New this year, the Harvest Festival will be holding a scavenger hunt called Goose Chase. The hunt is a family event that takes place on Sunday afternoon. Participants will download the Goose Chase app on their phones and will complete missions to gain points. There is still room for teams to join, just add the app on your phone, search for ‘Harvest Festival’ and the app will alert you when the scavenger hunt begins on Sunday.

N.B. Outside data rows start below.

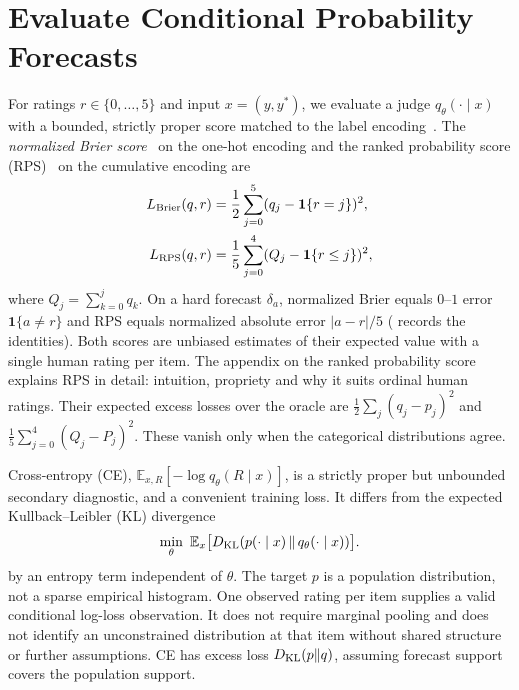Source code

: \section{Evaluate Conditional Probability Forecasts}
\label{sec:proposal}
For ratings $r\in\{0,\ldots,5\}$ and input $x=(y,y^*)$, we evaluate a judge $q_\theta(\cdot\mid x)$ with a bounded, strictly proper score matched to the label encoding~\citep{gneiting2007strictly}.
The \emph{normalized Brier score}~\citep{brier1950verification} on the one-hot encoding and the ranked probability score (RPS)~\citep{epstein1969scoring} on the cumulative encoding are
\begin{align}
L_{\rm Brier}(q,r)&=\frac12\sum_{j=0}^{5}(q_j-\mathbf{1}\{r=j\})^2,\label{eq:brier-norm}\\
L_{\rm RPS}(q,r)&=\frac{1}{5}\sum_{j=0}^{4}(Q_j-\mathbf{1}\{r\leq j\})^2,
\end{align}
where $Q_j=\sum_{k=0}^j q_k$.
On a hard forecast $\delta_a$, normalized Brier equals $0$--$1$ error $\mathbf{1}\{a\neq r\}$ and RPS equals normalized absolute error $\lvert a-r\rvert/5$ ( records the identities).
Both scores are unbiased estimates of their expected value with a single human rating per item.
The appendix on the ranked probability score explains RPS in detail: intuition, propriety and why it suits ordinal human ratings.
Their expected excess losses over the oracle are $\frac12\sum_j(q_j-p_j)^2$ and $\frac{1}{5}\sum_{j=0}^4(Q_j-P_j)^2$.
These vanish only when the categorical distributions agree.

Cross-entropy (CE), $\mathbb{E}_{x,R}[-\log q_\theta(R\mid x)]$, is a strictly proper but unbounded secondary diagnostic, and a convenient training loss.
It differs from the expected Kullback--Leibler (KL) divergence
\begin{equation}
\min_\theta\ \mathbb{E}_{x}\big[\KL(p(\cdot\mid x)\,\|\,q_\theta(\cdot\mid x))\big].
\label{eq:kl}
\end{equation}
by an entropy term independent of $\theta$.
The target $p$ is a population distribution, not a sparse empirical histogram.
One observed rating per item supplies a valid conditional log-loss observation.
It does not require marginal pooling and does not identify an unconstrained distribution at that item without shared structure or further assumptions.
CE has excess loss $D_{\mathrm{KL}}(p\|q)$, assuming forecast support covers the population support.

Penner said some changes have taken place at the Showcase Stage. “We’ve changed the Showcase Stage to the Country Fair and brought back lots of things you might see at small town fair, just a variety of novelty contests,” she said. “That does include bingo and trivia, plus the Pet Fashion Show, and other contests include a Burping Contest. It sounds crazy, but there is a National Burping Federation and we’re going to give it a try to see if it has any appeal.”
“The biggest addition this year is the Culture Tent, which happens Saturday and Sunday afternoon,” she added. “There will be 20 display tables, each representing a different country plus live entertainment featuring music and dance from Mexico, Russia, Canada, Polynesia and many others.”

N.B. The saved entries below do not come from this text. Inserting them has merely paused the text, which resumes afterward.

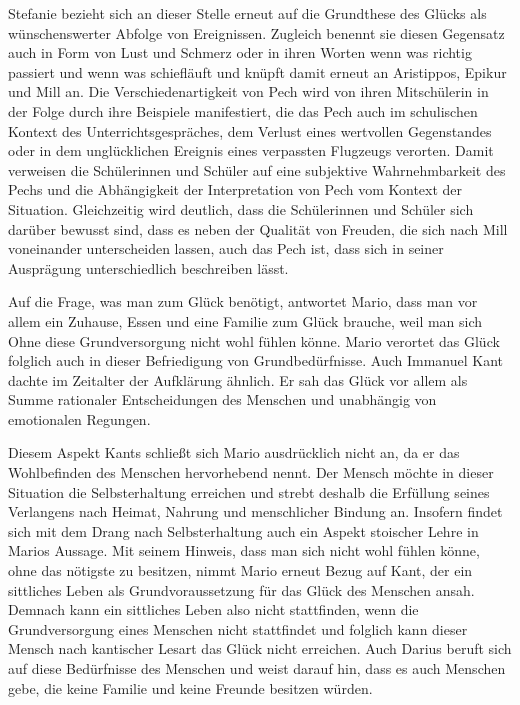 Stefanie bezieht sich an dieser Stelle erneut auf die Grundthese des Glücks als wünschenswerter Abfolge von Ereignissen. 
Zugleich benennt sie diesen Gegensatz auch in Form von Lust und Schmerz oder in ihren Worten \glqq wenn was richtig passiert\grqq{} und \glqq wenn was schiefläuft\grqq{} und knüpft damit erneut an Aristippos, Epikur und Mill an. 
Die Verschiedenartigkeit von Pech wird von ihren Mitschülerin in der Folge durch ihre Beispiele manifestiert, die das Pech auch im schulischen Kontext des Unterrichtsgespräches, dem Verlust eines wertvollen Gegenstandes oder in dem unglücklichen Ereignis eines verpassten Flugzeugs verorten. 
Damit verweisen die Schülerinnen und Schüler auf eine subjektive Wahrnehmbarkeit des Pechs und die Abhängigkeit der Interpretation von Pech vom Kontext der Situation. 
Gleichzeitig wird deutlich, dass die Schülerinnen und Schüler sich darüber bewusst sind, dass es neben der Qualität von Freuden, die sich nach Mill voneinander unterscheiden lassen, auch das Pech ist, dass sich in seiner Ausprägung unterschiedlich beschreiben lässt.

Auf die Frage, was man zum Glück benötigt, antwortet Mario, dass man vor allem ein Zuhause, Essen und eine Familie zum Glück brauche, weil man sich Ohne diese Grundversorgung nicht wohl fühlen könne.
 Mario verortet das Glück folglich auch in dieser Befriedigung von Grundbedürfnisse. 
 Auch Immanuel Kant dachte im Zeitalter der Aufklärung ähnlich. 
 Er sah das Glück vor allem als Summe rationaler Entscheidungen des Menschen und unabhängig von emotionalen Regungen. 
 
Diesem Aspekt Kants schließt sich Mario ausdrücklich nicht an, da er das Wohlbefinden des Menschen hervorhebend nennt. 
Der Mensch möchte in dieser Situation die Selbsterhaltung erreichen und strebt deshalb die Erfüllung seines Verlangens nach Heimat, Nahrung und menschlicher Bindung an. 
Insofern findet sich mit dem Drang nach Selbsterhaltung auch ein Aspekt stoischer Lehre in Marios Aussage. 
Mit seinem Hinweis, dass man sich nicht wohl fühlen könne, ohne das nötigste zu besitzen, nimmt Mario erneut Bezug auf Kant, der ein sittliches Leben als Grundvoraussetzung für das Glück des Menschen ansah. 
Demnach kann ein sittliches Leben also nicht stattfinden, wenn die Grundversorgung eines Menschen nicht stattfindet und folglich kann dieser Mensch nach kantischer Lesart das Glück nicht erreichen. 
Auch Darius beruft sich auf diese Bedürfnisse des Menschen und weist darauf hin, dass es auch Menschen gebe, die keine Familie und keine Freunde besitzen würden.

Penner said the festival has been growing. “It’s apparent in the amount of people we see filling the grounds, and by the ‘creative’ parking that happens on the side streets, but we also have a waiting list for our vendors,” she said. “People just want to be a part of it and that’s very rewarding.”
The Harvest Festival is partnering with Blue W, which is a new citywide initiative that provides free water to anyone with a refillable bottle. “Several businesses have joined in the network to offer free water refills for people walking, biking or travelling through,” Penner said. “It especially makes sense for the festival weekend when it can be very hot and when people are spending several hours outdoors at a time. If you have a water bottle, it’s easy to fill it up whenever you need it. The arena in fact has a water refill station that’s available year round.”
Penner said the community support for the festival has been big. “As always, a huge thank you to the City of Winkler and so many of our local businesses for subsidizing the festival in order for it remain free,” she said. “Thank you to Shannon Loewen, the Co-Director who looks after the vendors and site plan, and so much more, and thanks to the army of volunteers who make it all possible. Everyone who enjoys the festival is encouraged to thank them personally when they see them in their green t-shirts.”